LUGANOPrima del Gran Consiglio, contro le politiche del DI di Gobbi

21.09.20 - 13:44
Presidio "antirazzista e per il rispetto dello stato di diritto", a partire dalle 12, davanti al Palazzo dei Congressi
Ti-Press (Francesca Agosta)
Prima del Gran Consiglio, contro le politiche del DI di Gobbi
Presidio "antirazzista e per il rispetto dello stato di diritto", a partire dalle 12, davanti al Palazzo dei Congressi

LUGANO - Il post-estate del Gran Consiglio parte con una polemica. O meglio, l'occasione della prima seduta dopo la pausa è buona per far sentire la propria voce. Così un gruppo di persone si è dato appuntamento oggi davanti al Palazzo dei congressi, a partire da mezzogiorno, per manifestare il proprio dissenso.

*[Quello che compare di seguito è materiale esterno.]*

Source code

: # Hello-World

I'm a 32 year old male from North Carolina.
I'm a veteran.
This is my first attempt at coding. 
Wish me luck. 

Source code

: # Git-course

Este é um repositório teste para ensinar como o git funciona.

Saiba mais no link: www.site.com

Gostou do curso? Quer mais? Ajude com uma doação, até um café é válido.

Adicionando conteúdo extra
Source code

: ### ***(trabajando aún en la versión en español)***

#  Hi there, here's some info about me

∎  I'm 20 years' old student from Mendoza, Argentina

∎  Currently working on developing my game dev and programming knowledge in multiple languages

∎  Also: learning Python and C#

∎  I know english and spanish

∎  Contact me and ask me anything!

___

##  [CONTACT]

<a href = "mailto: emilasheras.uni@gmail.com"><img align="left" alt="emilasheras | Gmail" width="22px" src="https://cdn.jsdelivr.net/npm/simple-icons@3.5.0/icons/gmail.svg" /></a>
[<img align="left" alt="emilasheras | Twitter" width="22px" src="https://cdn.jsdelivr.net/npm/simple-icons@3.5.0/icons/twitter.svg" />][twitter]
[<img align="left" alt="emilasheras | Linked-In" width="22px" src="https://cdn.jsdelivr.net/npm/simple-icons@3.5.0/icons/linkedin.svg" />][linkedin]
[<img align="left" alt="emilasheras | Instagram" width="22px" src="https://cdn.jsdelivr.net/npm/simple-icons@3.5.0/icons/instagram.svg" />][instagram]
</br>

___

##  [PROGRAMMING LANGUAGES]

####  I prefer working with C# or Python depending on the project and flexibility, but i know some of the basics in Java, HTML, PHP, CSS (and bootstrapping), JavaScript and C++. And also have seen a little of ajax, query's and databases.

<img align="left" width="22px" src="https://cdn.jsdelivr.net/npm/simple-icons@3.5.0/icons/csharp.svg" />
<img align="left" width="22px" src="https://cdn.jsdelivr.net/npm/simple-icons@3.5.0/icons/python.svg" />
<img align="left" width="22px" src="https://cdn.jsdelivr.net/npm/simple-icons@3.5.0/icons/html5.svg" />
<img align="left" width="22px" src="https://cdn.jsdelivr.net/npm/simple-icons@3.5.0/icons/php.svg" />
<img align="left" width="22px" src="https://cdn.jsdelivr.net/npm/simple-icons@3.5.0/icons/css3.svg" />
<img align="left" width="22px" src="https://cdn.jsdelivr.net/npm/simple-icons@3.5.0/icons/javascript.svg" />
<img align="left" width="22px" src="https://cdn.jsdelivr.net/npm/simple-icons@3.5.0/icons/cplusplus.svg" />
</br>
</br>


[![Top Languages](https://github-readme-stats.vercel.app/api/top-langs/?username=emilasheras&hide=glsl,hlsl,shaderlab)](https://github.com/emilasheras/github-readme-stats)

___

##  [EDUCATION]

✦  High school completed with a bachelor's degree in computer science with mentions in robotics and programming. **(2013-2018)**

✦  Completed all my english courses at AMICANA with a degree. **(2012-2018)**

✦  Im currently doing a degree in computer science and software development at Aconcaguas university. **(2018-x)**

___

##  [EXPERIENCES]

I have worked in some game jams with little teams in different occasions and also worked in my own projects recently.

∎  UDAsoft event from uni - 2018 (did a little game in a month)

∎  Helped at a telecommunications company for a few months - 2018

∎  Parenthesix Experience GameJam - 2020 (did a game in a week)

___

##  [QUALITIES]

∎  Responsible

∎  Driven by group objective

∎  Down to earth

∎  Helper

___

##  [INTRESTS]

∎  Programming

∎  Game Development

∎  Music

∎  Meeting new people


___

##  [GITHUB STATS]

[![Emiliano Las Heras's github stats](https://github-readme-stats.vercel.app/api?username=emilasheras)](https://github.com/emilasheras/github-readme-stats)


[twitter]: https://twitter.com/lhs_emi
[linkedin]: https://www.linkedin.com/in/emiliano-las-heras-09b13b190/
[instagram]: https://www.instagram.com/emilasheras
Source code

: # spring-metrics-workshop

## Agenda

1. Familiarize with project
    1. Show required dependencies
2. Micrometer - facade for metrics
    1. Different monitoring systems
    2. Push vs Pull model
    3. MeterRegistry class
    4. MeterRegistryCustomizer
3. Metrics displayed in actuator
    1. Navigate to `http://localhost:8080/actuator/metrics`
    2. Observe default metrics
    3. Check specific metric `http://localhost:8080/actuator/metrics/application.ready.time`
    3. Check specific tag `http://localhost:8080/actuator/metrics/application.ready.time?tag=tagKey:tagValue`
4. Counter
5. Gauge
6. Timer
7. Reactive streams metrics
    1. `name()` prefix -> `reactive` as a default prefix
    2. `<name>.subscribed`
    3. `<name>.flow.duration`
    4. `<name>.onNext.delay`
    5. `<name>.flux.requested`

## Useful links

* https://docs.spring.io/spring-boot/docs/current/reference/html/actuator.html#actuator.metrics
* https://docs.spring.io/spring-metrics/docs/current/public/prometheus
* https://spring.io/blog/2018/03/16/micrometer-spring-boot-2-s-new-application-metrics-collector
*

L'argomento è ormai noto, se ne parla da settimane. Il 3 settembre la trasmissione Falò della Rsi è andata in onda con un servizio da cui emerge un’applicazione molto restrittiva della legge sulla migrazione, già sollevata in passato anche da Tio/20minuti. Il direttore del Dipartimento delle Istituzioni, Norman Gobbi, aveva affermato di non amare l'attuale Legge sul rilascio dei permessi e di volerla quindi applicare nel modo più restrittivo possibile. 

Per la giornata di oggi è quindi stato organizzato un «presidio antirazzista e per il rispetto dello stato di diritto». «Le politiche del DI, sostenute dal Governo cantonale, hanno sistematizzato una prassi tipica di uno stato di polizia, in totale spregio delle leggi, della giurisprudenza e di tutte le altre garanzie che ogni stato di diritto deve assicurare contro ogni abuso di potere», si legge nella presa di posizione firmata da Forum Alternativo, Giovani Verdi, GISO, MPS, Partito comunista, Partito socialista, Partito operaio e popolare, syndicom, Unia, USS, Verdi e VPOD.

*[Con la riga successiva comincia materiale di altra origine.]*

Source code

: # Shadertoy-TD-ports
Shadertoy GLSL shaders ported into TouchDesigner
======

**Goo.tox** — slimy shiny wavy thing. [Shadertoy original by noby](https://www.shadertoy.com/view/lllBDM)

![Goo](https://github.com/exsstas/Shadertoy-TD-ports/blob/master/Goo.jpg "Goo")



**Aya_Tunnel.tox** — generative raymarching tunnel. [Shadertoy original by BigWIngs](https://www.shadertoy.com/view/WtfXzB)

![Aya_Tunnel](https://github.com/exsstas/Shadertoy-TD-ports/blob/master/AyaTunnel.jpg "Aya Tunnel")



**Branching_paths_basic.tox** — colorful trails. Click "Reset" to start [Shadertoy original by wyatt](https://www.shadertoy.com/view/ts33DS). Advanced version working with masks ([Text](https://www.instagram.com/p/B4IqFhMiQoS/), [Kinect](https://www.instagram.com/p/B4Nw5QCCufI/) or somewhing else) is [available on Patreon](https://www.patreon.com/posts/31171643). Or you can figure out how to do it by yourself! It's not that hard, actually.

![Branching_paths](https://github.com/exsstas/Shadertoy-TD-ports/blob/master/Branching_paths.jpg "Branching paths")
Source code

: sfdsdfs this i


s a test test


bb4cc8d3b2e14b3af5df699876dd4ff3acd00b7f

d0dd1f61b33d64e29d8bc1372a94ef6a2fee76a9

Per i partecipanti al presidio, «la politica con lo scopo di precarizzare sempre di più le lavoratrici e lavoratori, colpendo per primi gli stranieri in modo da renderli più deboli e ricattabili» è «un attacco ai diritti di tutti» che punta ad «alimentare una guerra tra poveri, per indebolire quell'unità necessaria alla difesa degli interessi collettivi». Già nell'ottobre del 2017 centinaia di persone manifestarono a tal proposito. Ma «nulla è cambiato».